Section 72 of the Criminal Justice and Immigration Act 2008 amended Section 72 of the Sexual Offences Act 2003 removed the aspect of ‘dual criminality’ for sexual offences. This means that UK nationals who commit sexual offences against children abroad are criminally liable for the offence, regardless of whether the exploitation is classed as a criminal offence overseas. In other words, there is no requirement for the crime to be an offence in both countries. The Act extended extraterritorial jurisdiction for the offence of grooming of children for sexual exploitation.

Civil orders

In March 2015, the UK government introduced two new civil orders in the Anti-Social Behaviour, Crime and Policing Act, Sexual Harm Prevention Orders (SHPO) and Sexual Risk Orders (SRO). They are intended to protect members of the public in the UK, children and vulnerable adults from sexual harm including the offences of grooming by sex offenders outside of the UK. They replace three previous civil orders in Sexual Offences Act 2003.- risk of sexual harm order (ROSHO), sexual offences prevention order (SOPO)and the foreign travel order(FTO)

The Orders, issued by courts, would place restrictions on the movements and activities of anyone convicted or cautioned of a sexual or violent offence including individuals who have committed offences overseas or who pose a risk of sexual harm to children and vulnerable adults in the UK and abroad.

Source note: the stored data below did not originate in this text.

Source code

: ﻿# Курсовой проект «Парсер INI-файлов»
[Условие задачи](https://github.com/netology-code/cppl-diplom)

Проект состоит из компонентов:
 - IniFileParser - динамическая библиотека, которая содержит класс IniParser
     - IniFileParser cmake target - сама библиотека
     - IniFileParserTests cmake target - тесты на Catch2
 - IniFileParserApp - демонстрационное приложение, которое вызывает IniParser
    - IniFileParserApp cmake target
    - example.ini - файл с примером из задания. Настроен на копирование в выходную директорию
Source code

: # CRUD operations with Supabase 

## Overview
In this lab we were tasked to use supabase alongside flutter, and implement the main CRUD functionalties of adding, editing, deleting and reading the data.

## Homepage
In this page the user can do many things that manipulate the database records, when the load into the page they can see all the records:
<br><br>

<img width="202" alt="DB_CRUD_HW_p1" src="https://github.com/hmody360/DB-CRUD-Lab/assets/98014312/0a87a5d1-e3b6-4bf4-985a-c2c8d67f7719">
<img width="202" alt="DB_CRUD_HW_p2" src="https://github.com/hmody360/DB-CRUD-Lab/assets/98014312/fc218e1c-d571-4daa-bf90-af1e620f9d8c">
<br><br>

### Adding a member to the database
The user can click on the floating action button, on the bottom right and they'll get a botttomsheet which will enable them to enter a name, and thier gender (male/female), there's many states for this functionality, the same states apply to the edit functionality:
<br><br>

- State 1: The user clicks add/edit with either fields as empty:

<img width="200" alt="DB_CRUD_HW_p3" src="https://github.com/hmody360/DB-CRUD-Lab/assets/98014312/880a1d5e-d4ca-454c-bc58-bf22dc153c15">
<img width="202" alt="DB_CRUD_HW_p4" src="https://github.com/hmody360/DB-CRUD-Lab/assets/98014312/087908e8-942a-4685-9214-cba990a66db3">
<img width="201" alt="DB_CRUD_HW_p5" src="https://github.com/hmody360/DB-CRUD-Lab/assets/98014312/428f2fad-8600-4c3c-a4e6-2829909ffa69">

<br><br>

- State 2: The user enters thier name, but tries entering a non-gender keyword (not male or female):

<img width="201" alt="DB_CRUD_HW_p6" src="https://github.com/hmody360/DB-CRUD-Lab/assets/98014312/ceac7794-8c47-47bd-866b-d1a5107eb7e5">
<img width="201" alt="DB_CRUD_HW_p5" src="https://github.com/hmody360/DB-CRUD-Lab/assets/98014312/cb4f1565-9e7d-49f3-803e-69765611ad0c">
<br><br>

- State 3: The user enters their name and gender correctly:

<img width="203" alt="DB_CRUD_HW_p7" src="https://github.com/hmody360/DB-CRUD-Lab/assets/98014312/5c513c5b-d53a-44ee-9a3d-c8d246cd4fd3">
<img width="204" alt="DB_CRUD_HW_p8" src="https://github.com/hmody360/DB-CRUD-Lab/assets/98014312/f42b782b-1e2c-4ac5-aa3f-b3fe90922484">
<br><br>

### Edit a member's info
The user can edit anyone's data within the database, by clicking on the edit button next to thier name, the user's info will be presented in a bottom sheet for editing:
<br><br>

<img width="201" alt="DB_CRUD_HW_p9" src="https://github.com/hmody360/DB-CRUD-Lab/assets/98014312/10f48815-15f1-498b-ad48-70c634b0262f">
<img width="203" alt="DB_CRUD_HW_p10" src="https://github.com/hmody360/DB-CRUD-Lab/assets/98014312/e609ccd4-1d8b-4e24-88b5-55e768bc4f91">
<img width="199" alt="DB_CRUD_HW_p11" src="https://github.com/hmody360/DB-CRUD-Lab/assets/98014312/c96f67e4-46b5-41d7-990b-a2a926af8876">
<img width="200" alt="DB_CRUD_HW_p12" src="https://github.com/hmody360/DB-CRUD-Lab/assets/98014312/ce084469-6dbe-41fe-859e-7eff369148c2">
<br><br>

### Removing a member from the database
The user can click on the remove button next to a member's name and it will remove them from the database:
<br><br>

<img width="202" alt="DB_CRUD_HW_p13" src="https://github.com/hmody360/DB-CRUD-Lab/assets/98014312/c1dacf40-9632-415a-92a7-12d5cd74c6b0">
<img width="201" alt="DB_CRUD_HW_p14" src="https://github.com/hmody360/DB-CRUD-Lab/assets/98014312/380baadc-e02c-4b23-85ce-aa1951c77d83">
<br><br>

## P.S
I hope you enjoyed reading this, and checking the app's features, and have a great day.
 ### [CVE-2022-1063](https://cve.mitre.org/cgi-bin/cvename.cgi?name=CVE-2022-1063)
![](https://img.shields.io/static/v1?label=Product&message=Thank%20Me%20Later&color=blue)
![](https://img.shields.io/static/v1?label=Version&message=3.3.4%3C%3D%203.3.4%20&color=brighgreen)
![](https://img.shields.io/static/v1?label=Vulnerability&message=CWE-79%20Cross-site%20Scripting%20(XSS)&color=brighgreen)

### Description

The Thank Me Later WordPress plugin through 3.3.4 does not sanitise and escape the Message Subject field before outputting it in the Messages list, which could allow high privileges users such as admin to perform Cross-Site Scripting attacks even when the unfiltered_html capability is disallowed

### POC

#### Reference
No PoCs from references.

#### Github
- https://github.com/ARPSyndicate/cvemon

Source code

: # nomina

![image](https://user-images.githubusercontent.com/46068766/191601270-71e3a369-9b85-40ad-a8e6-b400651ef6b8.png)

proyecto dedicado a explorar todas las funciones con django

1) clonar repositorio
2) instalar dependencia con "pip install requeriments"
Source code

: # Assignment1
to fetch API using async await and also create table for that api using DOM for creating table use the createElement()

Restrictions can include limiting their internet use, preventing them from being alone with a child under 16, home-tutoring children, or preventing travel abroad

Sexual Risk Order (SRO)

This civil order enables the court to impose prohibitions on individuals if there is reasonable cause to believe that the individual poses a risk of harm to others, even if they have never been convicted or cautioned for a sexual or violent offence under Schedule 3 or Schedule 5. The SRO has a minimum duration of two years and a maximum duration of five years.

Sexual Harm Prevention Order (SHPO)

A civil order that enables a court to impose prohibitions on an individual who has been convicted or cautioned of a sexual or violent offence under Schedule 3 or Schedule 5, including when the offence is committed overseas.  In order for the court to issue an SHPO it must be proved that since the appropriate date the offender has behaved in a way that threatens sexual harm to the public or a member of the public. The SHPO lasts for a minimum of five years with no maximum period, although it is not necessary to set a duration in the order and if no duration is set, the order will exist until it is successfully appealed.

Other UK tools to protect children outside of the UK

The International Child Protection Certificate (ICPC)

The ICPC is a criminal records check for UK nationals, or non-UK nationals who have previously lived in the UK, working or seeking work with children overseas. Many international schools and organisations around the world employ people from the UK as workers and volunteers. The ICPC exists to help protect children from offenders who travel overseas to exploit vulnerable children through employment and volunteering.

The ICPC checks individuals’ criminal records against police and intelligence databases in the UK. The ICPC is similar to the Disclosure and Barring Service (DBS) check that is required for anyone working professionally with children in England and Wales.

Each organisation will have their own policy on criminal records checks for staff, and will be guided by the statutory requirements and/or government recommendations in the country in which they are operating.

The certificates are issued on application by the individuals who are planning to work overseas. This is likely to take place only when institutions abroad require the ICPC certificate as contingency for employment.